Il reddito di cittadinanza sarà una corsa a ostacoli. E quelli più difficili li dovranno saltare i giovani. La bozza del decreto legge che sta circolando in queste ore prevede infatti, oltre alla smentita delle sciocchezze di Di Maio sugli stranieri che non potevano percepirlo e una robusta riduzione della platea, anche una serie di paletti che vanno a colpire i “furbetti” (e fin qui, nulla da eccepire) ma anche i giovani.

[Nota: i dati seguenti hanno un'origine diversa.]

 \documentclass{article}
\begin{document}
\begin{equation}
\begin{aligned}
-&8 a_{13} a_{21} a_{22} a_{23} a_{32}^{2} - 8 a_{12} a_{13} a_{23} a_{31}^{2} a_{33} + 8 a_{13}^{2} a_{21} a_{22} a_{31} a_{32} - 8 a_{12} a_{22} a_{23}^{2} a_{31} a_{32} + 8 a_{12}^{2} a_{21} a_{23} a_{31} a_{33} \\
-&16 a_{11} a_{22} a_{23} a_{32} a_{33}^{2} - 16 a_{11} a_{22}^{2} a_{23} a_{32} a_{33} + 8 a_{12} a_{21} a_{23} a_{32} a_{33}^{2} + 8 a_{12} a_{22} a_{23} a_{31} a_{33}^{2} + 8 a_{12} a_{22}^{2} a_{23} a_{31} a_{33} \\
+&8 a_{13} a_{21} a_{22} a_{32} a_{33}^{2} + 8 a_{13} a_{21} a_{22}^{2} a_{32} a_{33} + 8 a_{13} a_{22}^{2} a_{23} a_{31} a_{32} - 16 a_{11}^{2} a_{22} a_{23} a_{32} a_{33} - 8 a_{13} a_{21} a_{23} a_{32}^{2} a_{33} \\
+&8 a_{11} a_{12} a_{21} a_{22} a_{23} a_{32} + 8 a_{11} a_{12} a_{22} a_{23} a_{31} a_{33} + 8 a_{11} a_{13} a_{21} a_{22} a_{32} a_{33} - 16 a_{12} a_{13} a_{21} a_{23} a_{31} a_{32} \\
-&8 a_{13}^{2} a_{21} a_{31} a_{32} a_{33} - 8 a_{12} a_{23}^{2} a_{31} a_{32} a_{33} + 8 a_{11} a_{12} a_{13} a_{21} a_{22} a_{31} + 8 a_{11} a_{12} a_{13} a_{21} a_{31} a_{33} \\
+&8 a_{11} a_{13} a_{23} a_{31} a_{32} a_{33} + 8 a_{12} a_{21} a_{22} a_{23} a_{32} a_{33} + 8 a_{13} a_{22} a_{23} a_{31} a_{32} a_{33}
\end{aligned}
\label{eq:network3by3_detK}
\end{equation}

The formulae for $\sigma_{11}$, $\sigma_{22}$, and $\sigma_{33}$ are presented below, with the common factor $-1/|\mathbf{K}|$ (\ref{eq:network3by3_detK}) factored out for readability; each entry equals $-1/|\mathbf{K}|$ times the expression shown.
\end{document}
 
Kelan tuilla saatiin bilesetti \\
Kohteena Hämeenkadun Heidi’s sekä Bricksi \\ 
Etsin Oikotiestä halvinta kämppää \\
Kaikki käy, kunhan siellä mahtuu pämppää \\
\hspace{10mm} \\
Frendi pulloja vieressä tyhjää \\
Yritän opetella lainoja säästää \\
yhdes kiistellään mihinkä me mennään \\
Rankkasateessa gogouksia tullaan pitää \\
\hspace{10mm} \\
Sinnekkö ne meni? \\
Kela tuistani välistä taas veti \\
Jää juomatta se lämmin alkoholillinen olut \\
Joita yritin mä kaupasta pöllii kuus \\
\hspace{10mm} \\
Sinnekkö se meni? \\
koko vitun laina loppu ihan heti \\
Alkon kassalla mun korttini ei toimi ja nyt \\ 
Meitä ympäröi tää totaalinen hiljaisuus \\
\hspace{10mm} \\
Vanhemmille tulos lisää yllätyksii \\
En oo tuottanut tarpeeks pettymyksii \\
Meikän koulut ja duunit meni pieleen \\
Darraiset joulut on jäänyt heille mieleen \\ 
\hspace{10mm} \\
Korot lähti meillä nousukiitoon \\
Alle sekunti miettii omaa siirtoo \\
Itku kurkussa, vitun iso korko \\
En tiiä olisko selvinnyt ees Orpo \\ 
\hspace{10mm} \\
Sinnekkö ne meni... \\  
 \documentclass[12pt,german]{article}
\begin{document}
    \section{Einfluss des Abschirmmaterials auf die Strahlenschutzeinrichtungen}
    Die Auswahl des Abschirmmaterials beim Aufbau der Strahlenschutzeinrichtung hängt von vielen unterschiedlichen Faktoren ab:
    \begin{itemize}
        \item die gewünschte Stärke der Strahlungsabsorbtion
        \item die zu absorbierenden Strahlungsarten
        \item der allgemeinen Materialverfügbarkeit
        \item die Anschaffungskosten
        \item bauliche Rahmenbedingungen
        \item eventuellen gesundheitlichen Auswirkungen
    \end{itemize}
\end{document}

Il Messaggero racconta oggi alcune delle limitazioni in divenire nella bozza: il primo paletto servirà a impedire che un lavoratore si licenzi per ottenere il sussidio e poi continui a lavorare in nero: la bozza del decreto sul Reddito prevede che non avranno accesso al sussidio «i nuclei familiari che abbiano tra i componenti soggetti disoccupati a seguito di dimissioni volontarie nei dodici mesi successivi alla data delle dimissioni», fatti salvi ovviamente i casi di giusta causa. Una norma ad hoc, poi, sarà inserita per evitare le separazioni o i divorzi di comodo. «I coniugi», si legge nella bozza del provvedimento, «permangono nel medesimo nucleo anche a seguito di separazione o divorzio, qualora continuino a risiedere nella stessa abitazione». Dunque, fin quando saranno sotto lo stesso tetto due persone anche se separate o divorziate saranno considerate, ai fini del Reddito di cittadinanza, come marito e moglie.
Ma i paletti più importanti riguardano i figli, secondo quella che il quotidiano definisce una clausola anti-bamboccioni:
Per impedire che i figli si stacchino dai nuclei familiari per incassare il reddito andando a vivere da soli ed evitando così che il reddito dei genitori inibisca l’accesso a quello di cittadinanza, la norma prevede che un figlio maggiorenne è considerato comunque a carico della madre e del padre se ricorre anche solo una di tre condizioni. La prima è che sia minore di 26 anni. In questo caso è sempre considerato sulle spalle dei genitori. Un modo anche per non erogare il Reddito agli studenti fuori sede.
La seconda è che sia «nella condizione di essere a loro carico ai fini Irpef». Da quest’anno sono considerati fiscalmente a carico i ragazzi fino a 24 anni che hanno un reddito fino a 4 mila euro, e quelli oltre i 24 anni che hanno un reddito massimo di 2.840 euro. Infine, terza condizione, il figlio è considerato comunque a carico dei genitori se, pur non abitando più con loro, non ha a sua volta figli.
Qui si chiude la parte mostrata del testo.